(Records excerpted from a collection)
______________________________

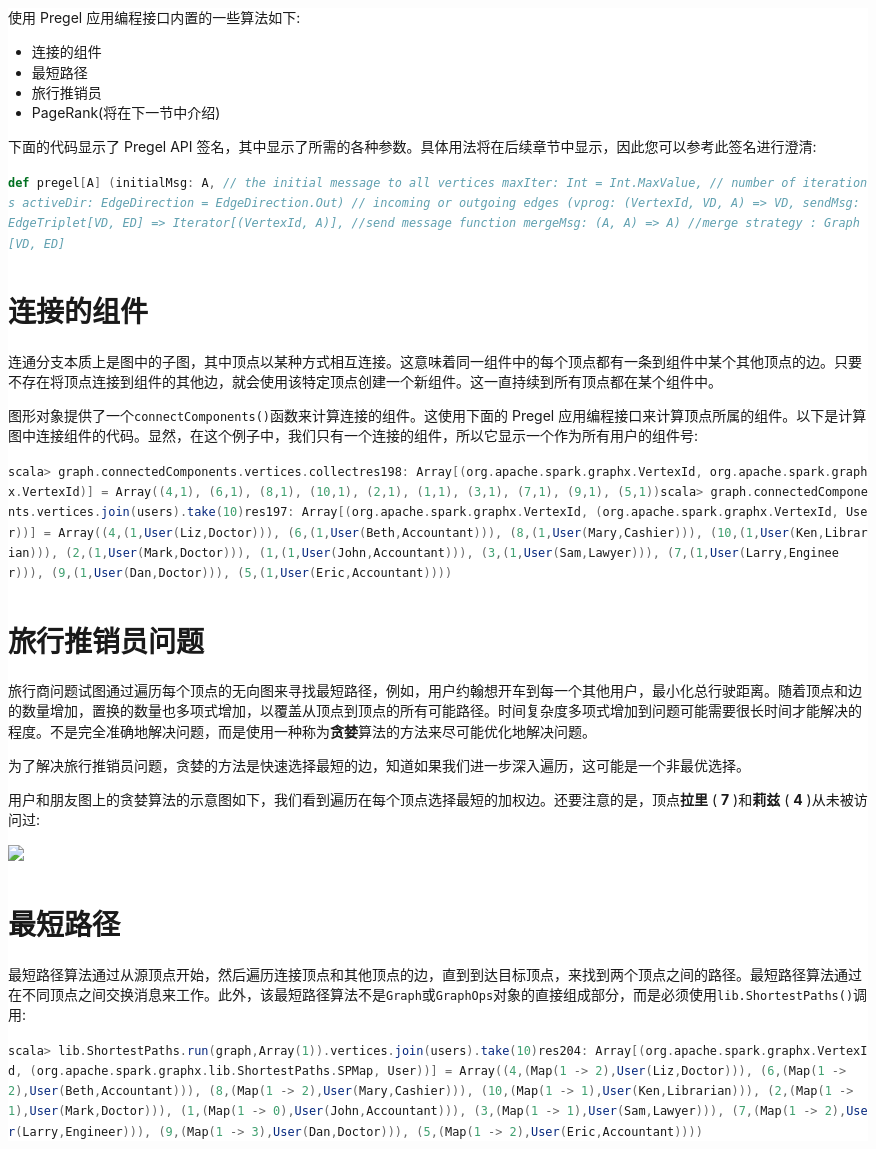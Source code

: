 使用 Pregel 应用编程接口内置的一些算法如下:

*   连接的组件
*   最短路径
*   旅行推销员
*   PageRank(将在下一节中介绍)

下面的代码显示了 Pregel API 签名，其中显示了所需的各种参数。具体用法将在后续章节中显示，因此您可以参考此签名进行澄清:

```scala
def pregel[A] (initialMsg: A, // the initial message to all vertices maxIter: Int = Int.MaxValue, // number of iterations activeDir: EdgeDirection = EdgeDirection.Out) // incoming or outgoing edges (vprog: (VertexId, VD, A) => VD, sendMsg: EdgeTriplet[VD, ED] => Iterator[(VertexId, A)], //send message function mergeMsg: (A, A) => A) //merge strategy : Graph[VD, ED] 

```

# 连接的组件

连通分支本质上是图中的子图，其中顶点以某种方式相互连接。这意味着同一组件中的每个顶点都有一条到组件中某个其他顶点的边。只要不存在将顶点连接到组件的其他边，就会使用该特定顶点创建一个新组件。这一直持续到所有顶点都在某个组件中。

图形对象提供了一个`connectComponents()`函数来计算连接的组件。这使用下面的 Pregel 应用编程接口来计算顶点所属的组件。以下是计算图中连接组件的代码。显然，在这个例子中，我们只有一个连接的组件，所以它显示一个作为所有用户的组件号:

```scala
scala> graph.connectedComponents.vertices.collectres198: Array[(org.apache.spark.graphx.VertexId, org.apache.spark.graphx.VertexId)] = Array((4,1), (6,1), (8,1), (10,1), (2,1), (1,1), (3,1), (7,1), (9,1), (5,1))scala> graph.connectedComponents.vertices.join(users).take(10)res197: Array[(org.apache.spark.graphx.VertexId, (org.apache.spark.graphx.VertexId, User))] = Array((4,(1,User(Liz,Doctor))), (6,(1,User(Beth,Accountant))), (8,(1,User(Mary,Cashier))), (10,(1,User(Ken,Librarian))), (2,(1,User(Mark,Doctor))), (1,(1,User(John,Accountant))), (3,(1,User(Sam,Lawyer))), (7,(1,User(Larry,Engineer))), (9,(1,User(Dan,Doctor))), (5,(1,User(Eric,Accountant))))

```

# 旅行推销员问题

旅行商问题试图通过遍历每个顶点的无向图来寻找最短路径，例如，用户约翰想开车到每一个其他用户，最小化总行驶距离。随着顶点和边的数量增加，置换的数量也多项式增加，以覆盖从顶点到顶点的所有可能路径。时间复杂度多项式增加到问题可能需要很长时间才能解决的程度。不是完全准确地解决问题，而是使用一种称为**贪婪**算法的方法来尽可能优化地解决问题。

为了解决旅行推销员问题，贪婪的方法是快速选择最短的边，知道如果我们进一步深入遍历，这可能是一个非最优选择。

用户和朋友图上的贪婪算法的示意图如下，我们看到遍历在每个顶点选择最短的加权边。还要注意的是，顶点**拉里** ( **7** )和**莉兹** ( **4** )从未被访问过:

![](../images/00025.jpeg)

# 最短路径

最短路径算法通过从源顶点开始，然后遍历连接顶点和其他顶点的边，直到到达目标顶点，来找到两个顶点之间的路径。最短路径算法通过在不同顶点之间交换消息来工作。此外，该最短路径算法不是`Graph`或`GraphOps`对象的直接组成部分，而是必须使用`lib.ShortestPaths()`调用:

```scala
scala> lib.ShortestPaths.run(graph,Array(1)).vertices.join(users).take(10)res204: Array[(org.apache.spark.graphx.VertexId, (org.apache.spark.graphx.lib.ShortestPaths.SPMap, User))] = Array((4,(Map(1 -> 2),User(Liz,Doctor))), (6,(Map(1 -> 2),User(Beth,Accountant))), (8,(Map(1 -> 2),User(Mary,Cashier))), (10,(Map(1 -> 1),User(Ken,Librarian))), (2,(Map(1 -> 1),User(Mark,Doctor))), (1,(Map(1 -> 0),User(John,Accountant))), (3,(Map(1 -> 1),User(Sam,Lawyer))), (7,(Map(1 -> 2),User(Larry,Engineer))), (9,(Map(1 -> 3),User(Dan,Doctor))), (5,(Map(1 -> 2),User(Eric,Accountant))))

```
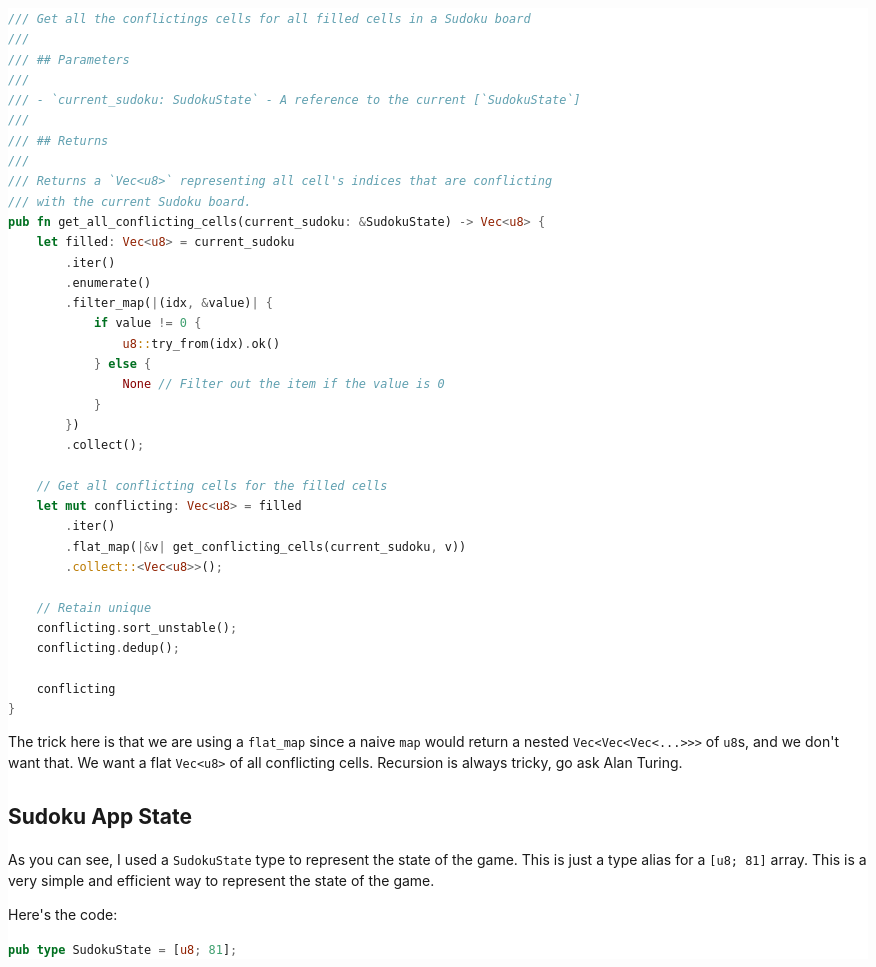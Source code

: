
 ```rust
/// Get all the conflictings cells for all filled cells in a Sudoku board
///
/// ## Parameters
///
/// - `current_sudoku: SudokuState` - A reference to the current [`SudokuState`]
///
/// ## Returns
///
/// Returns a `Vec<u8>` representing all cell's indices that are conflicting
/// with the current Sudoku board.
pub fn get_all_conflicting_cells(current_sudoku: &SudokuState) -> Vec<u8> {
    let filled: Vec<u8> = current_sudoku
        .iter()
        .enumerate()
        .filter_map(|(idx, &value)| {
            if value != 0 {
                u8::try_from(idx).ok()
            } else {
                None // Filter out the item if the value is 0
            }
        })
        .collect();

    // Get all conflicting cells for the filled cells
    let mut conflicting: Vec<u8> = filled
        .iter()
        .flat_map(|&v| get_conflicting_cells(current_sudoku, v))
        .collect::<Vec<u8>>();

    // Retain unique
    conflicting.sort_unstable();
    conflicting.dedup();

    conflicting
}
```

The trick here is that we are using a `flat_map` since a naive `map` would return a nested `Vec<Vec<Vec<...>>>`
of `u8`s, and we don't want that.
We want a flat `Vec<u8>` of all conflicting cells.
Recursion is always tricky, go ask Alan Turing.

## Sudoku App State

As you can see, I used a `SudokuState` type to represent the state of the game.
This is just a type alias for a `[u8; 81]` array.
This is a very simple and efficient way to represent the state of the game.

Here's the code:

```rust
pub type SudokuState = [u8; 81];
```


[cc-by-nc-sa]: http://creativecommons.org/licenses/by-nc-sa/4.0/
[cc-by-nc-sa-image]: https://licensebuttons.net/l/by-nc-sa/4.0/88x31.png
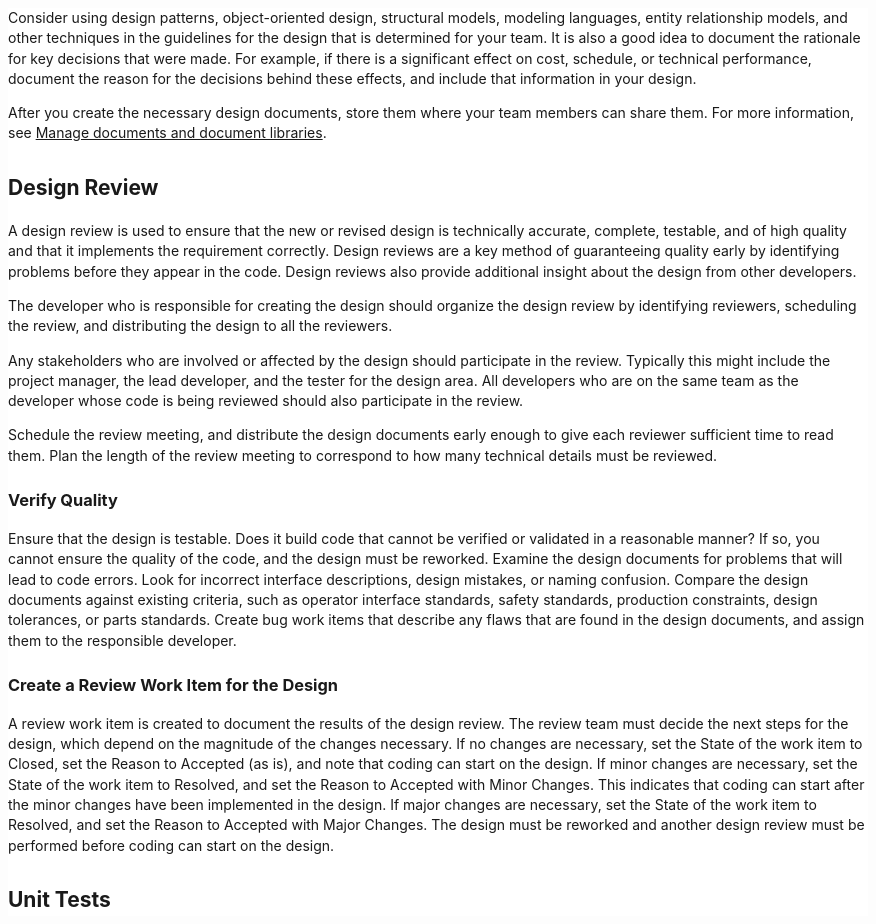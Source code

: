 Consider using design patterns, object-oriented design, structural models, modeling languages, entity relationship models, and other techniques in the guidelines for the design that is determined for your team. It is also a good idea to document the rationale for key decisions that were made. For example, if there is a significant effect on cost, schedule, or technical performance, document the reason for the decisions behind these effects, and include that information in your design.

After you create the necessary design documents, store them where your team members can share them. For more information, see [Manage documents and document libraries](../../../../report/sharepoint-dashboards/manage-documents-and-document-libraries.md).

## <a name="DesignReview"></a> Design Review

A design review is used to ensure that the new or revised design is technically accurate, complete, testable, and of high quality and that it implements the requirement correctly. Design reviews are a key method of guaranteeing quality early by identifying problems before they appear in the code. Design reviews also provide additional insight about the design from other developers.

The developer who is responsible for creating the design should organize the design review by identifying reviewers, scheduling the review, and distributing the design to all the reviewers.

Any stakeholders who are involved or affected by the design should participate in the review. Typically this might include the project manager, the lead developer, and the tester for the design area. All developers who are on the same team as the developer whose code is being reviewed should also participate in the review.

Schedule the review meeting, and distribute the design documents early enough to give each reviewer sufficient time to read them. Plan the length of the review meeting to correspond to how many technical details must be reviewed.

### Verify Quality

Ensure that the design is testable. Does it build code that cannot be verified or validated in a reasonable manner? If so, you cannot ensure the quality of the code, and the design must be reworked. Examine the design documents for problems that will lead to code errors. Look for incorrect interface descriptions, design mistakes, or naming confusion. Compare the design documents against existing criteria, such as operator interface standards, safety standards, production constraints, design tolerances, or parts standards. Create bug work items that describe any flaws that are found in the design documents, and assign them to the responsible developer.

### Create a Review Work Item for the Design

A review work item is created to document the results of the design review. The review team must decide the next steps for the design, which depend on the magnitude of the changes necessary. If no changes are necessary, set the State of the work item to Closed, set the Reason to Accepted (as is), and note that coding can start on the design. If minor changes are necessary, set the State of the work item to Resolved, and set the Reason to Accepted with Minor Changes. This indicates that coding can start after the minor changes have been implemented in the design. If major changes are necessary, set the State of the work item to Resolved, and set the Reason to Accepted with Major Changes. The design must be reworked and another design review must be performed before coding can start on the design.

## <a name="Unit"></a> Unit Tests
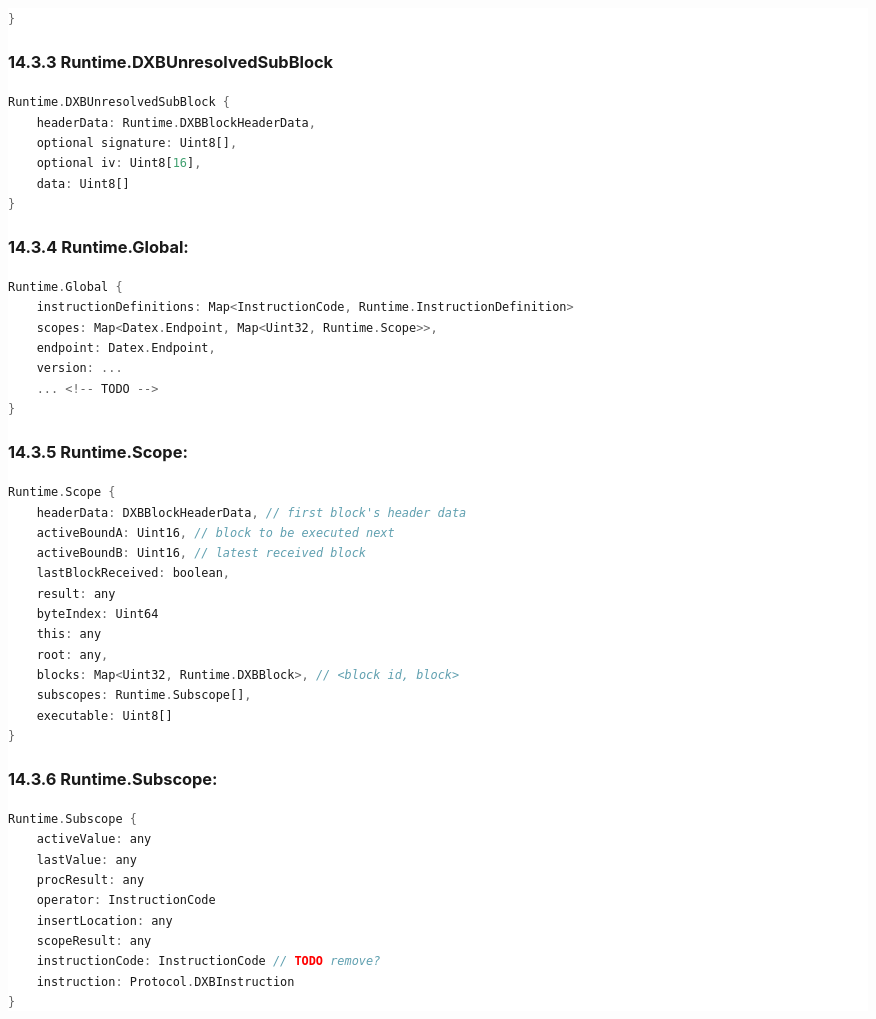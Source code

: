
 ```rust
}
```

### 14.3.3 Runtime.DXBUnresolvedSubBlock
```rust
Runtime.DXBUnresolvedSubBlock {
	headerData: Runtime.DXBBlockHeaderData,
	optional signature: Uint8[],
	optional iv: Uint8[16],
	data: Uint8[]
}
```

### 14.3.4 Runtime.Global: 
```rust
Runtime.Global {
	instructionDefinitions: Map<InstructionCode, Runtime.InstructionDefinition>
	scopes: Map<Datex.Endpoint, Map<Uint32, Runtime.Scope>>,
	endpoint: Datex.Endpoint,
	version: ...
	... <!-- TODO -->
}
```

### 14.3.5 Runtime.Scope: 
```rust
Runtime.Scope {
	headerData: DXBBlockHeaderData, // first block's header data
	activeBoundA: Uint16, // block to be executed next
	activeBoundB: Uint16, // latest received block
	lastBlockReceived: boolean,
	result: any
	byteIndex: Uint64
	this: any
	root: any,
	blocks: Map<Uint32, Runtime.DXBBlock>, // <block id, block>
	subscopes: Runtime.Subscope[],
	executable: Uint8[]
}
```

### 14.3.6 Runtime.Subscope: 
```rust
Runtime.Subscope {
	activeValue: any
	lastValue: any
	procResult: any
	operator: InstructionCode
	insertLocation: any
	scopeResult: any
	instructionCode: InstructionCode // TODO remove?
	instruction: Protocol.DXBInstruction
}
```
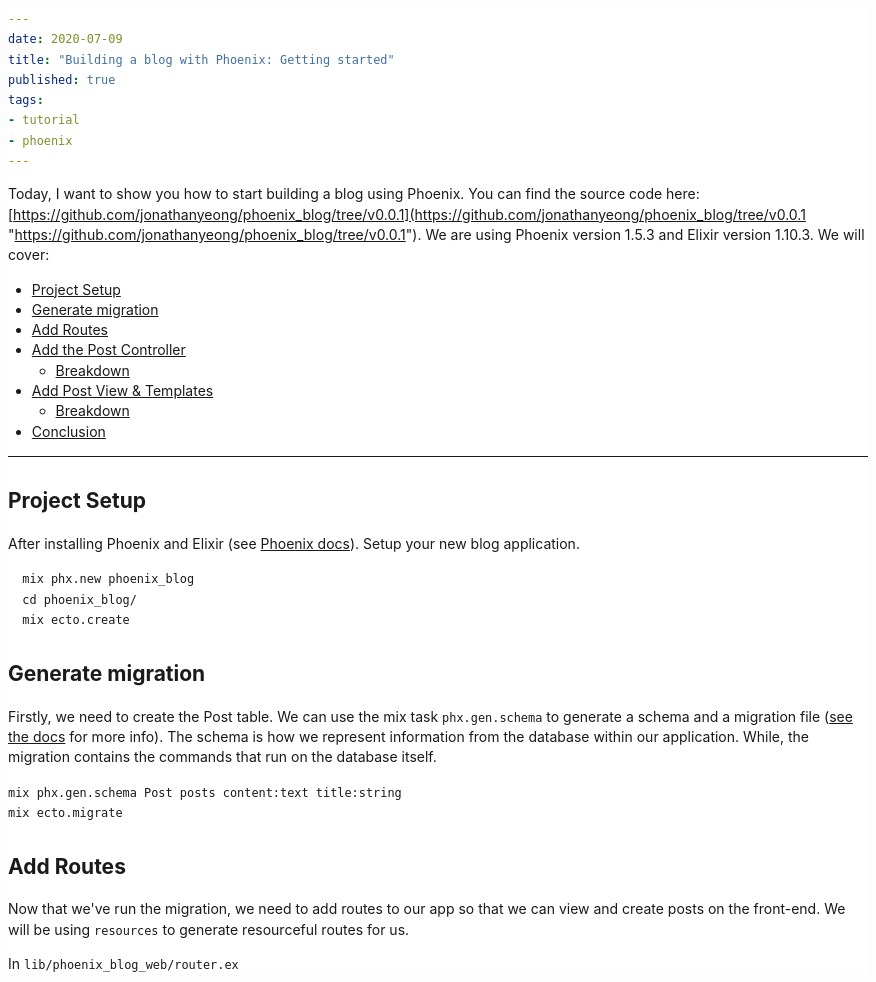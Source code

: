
 ```yaml
---
date: 2020-07-09
title: "Building a blog with Phoenix: Getting started"
published: true
tags:
- tutorial
- phoenix
---
```

Today, I want to show you how to start building a blog using Phoenix. You can find the source code here: [https://github.com/jonathanyeong/phoenix_blog/tree/v0.0.1](https://github.com/jonathanyeong/phoenix_blog/tree/v0.0.1 "https://github.com/jonathanyeong/phoenix_blog/tree/v0.0.1"). We are using Phoenix version 1.5.3 and Elixir version 1.10.3. We will cover:

- [Project Setup](#project-setup)
- [Generate migration](#generate-migration)
- [Add Routes](#add-routes)
- [Add the Post Controller](#add-the-post-controller)
  - [Breakdown](#breakdown)
- [Add Post View & Templates](#add-post-view--templates)
  - [Breakdown](#breakdown-1)
- [Conclusion](#conclusion)

***

## Project Setup

After installing Phoenix and Elixir (see [Phoenix docs](https://hexdocs.pm/phoenix/installation.html#content)). Setup your new blog application.

```
  mix phx.new phoenix_blog
  cd phoenix_blog/
  mix ecto.create
```

## Generate migration

Firstly, we need to create the Post table. We can use the mix task `phx.gen.schema` to generate a schema and a migration file ([see the docs](https://hexdocs.pm/phoenix/Mix.Tasks.Phx.Gen.Schema.html) for more info). The schema is how we represent information from the database within our application. While, the migration contains the commands that run on the database itself.

    mix phx.gen.schema Post posts content:text title:string
    mix ecto.migrate

## Add Routes

Now that we've run the migration, we need to add routes to our app so that we can view and create posts on the front-end. We will be using `resources` to generate resourceful routes for us.

In `lib/phoenix_blog_web/router.ex`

______________________________

(Required work)
Nothing but a number is needed: the count of lines above that contain "Breakdown".

(Worked solution)
2